Resource,\"QuickPDFCS2eb0f578\",Separation,\"HKS 52 E\",DeviceCMYK,0.95,0,0.55,0
Resource,\"QuickPDFCSb7b05308\",Separation,\"Black\",DeviceCMYK,0,0,0,1
Resource,\"QuickPDFCSd9f10810\",Separation,\"Pantone 117 C\",DeviceCMYK,0,0.18,1,0.15
Resource,\"QuickPDFCS9314518c\",Separation,\"All\",DeviceCMYK,0,1,0,0.5
Resource,\"QuickPDFCS333d463d\",Separation,\"noplate\",DeviceCMYK,1,0,0,0
Resource,\"QuickPDFCSb41cafc4\",Separation,\"noprint\",DeviceCMYK,0,1,0,0
Resource,\"Cs10\",DeviceN,Black,Colorant,-1,-1,-1,-1
Resource,\"Cs10\",DeviceN,P1495,Colorant,-1,-1,-1,-1
Resource,\"Cs10\",DeviceN,CalRGB,Colorant,-1,-1,-1,-1
Resource,\"Cs10\",Separation,\"P1495\",DeviceCMYK,0,0.31,0.69,0
XObject,\"R29\",Image,,DeviceRGB,-1,-1,-1,-1
Disclaimer: I work at Atalasoft.
Our product, DotImage with the PDF Reader add-on, can do this. The easiest way is to rasterize the page and then just use any of our image analysis tools to get the colors.

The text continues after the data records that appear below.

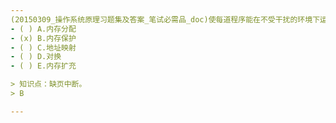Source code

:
 ```yaml
---
(20150309_操作系统原理习题集及答案_笔试必需品_doc)使每道程序能在不受干扰的环境下运行，主要是通过﹎﹎﹎﹎功能实现的。
- ( ) A.内存分配 
- (x) B.内存保护 
- ( ) C.地址映射 
- ( ) D.对换 
- ( ) E.内存扩充

> 知识点：缺页中断。
> B

---
```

This example shows how to do it if you want to group similar colors -- the deployed example will only work for PNG and JPEG, but if you download the code, it's trivial to include the add-on and get PDF as well (let me know if you need help)
Source here:
http://www.atalasoft.com/cs/blogs/31appsin31days/archive/2008/05/30/color-scheme-generator.aspx
Run it here:
http://www.atalasoft.com/31apps/ColorSchemeGenerator
If you are working with specific and simple PDF documents from a constrained source then you may be able to find the colors by reading through the content stream. However this cannot be a generic solution.
For example PDF documents can contain gradients or transparency. If your document contains this type of construct then you are likely to end up with a wide range of colors rather than a specific set.
Similarly many PDF documents contain bitmapped images. Given that these will need to be interpolated to be displayed at different resolutions, the set of colors in a displayed PDF may be bigger or different to (though obviously broadly similar to) the embedded bitmap.
Similarly many PDF documents contain constructs in multiple color spaces that are rendered into different color spaces. For example a PDF might contain a DeviceRGB bitmap, a line in an ICC based CMYK color and a Lab based rectangle. The displayed version might be in sRGB for display or CMYK for print. Each of these will influence the precise set of colors.
So the only 100% valid answer is going to be related to a particular render of a PDF at a particular resolution to a particular color space. From the resultant bitmap you can determine the colors that have been used.
There are a variety of PDF libraries that will do this type of render including DotImage (referenced in another answer) and ABCpdf .NET (on which I work).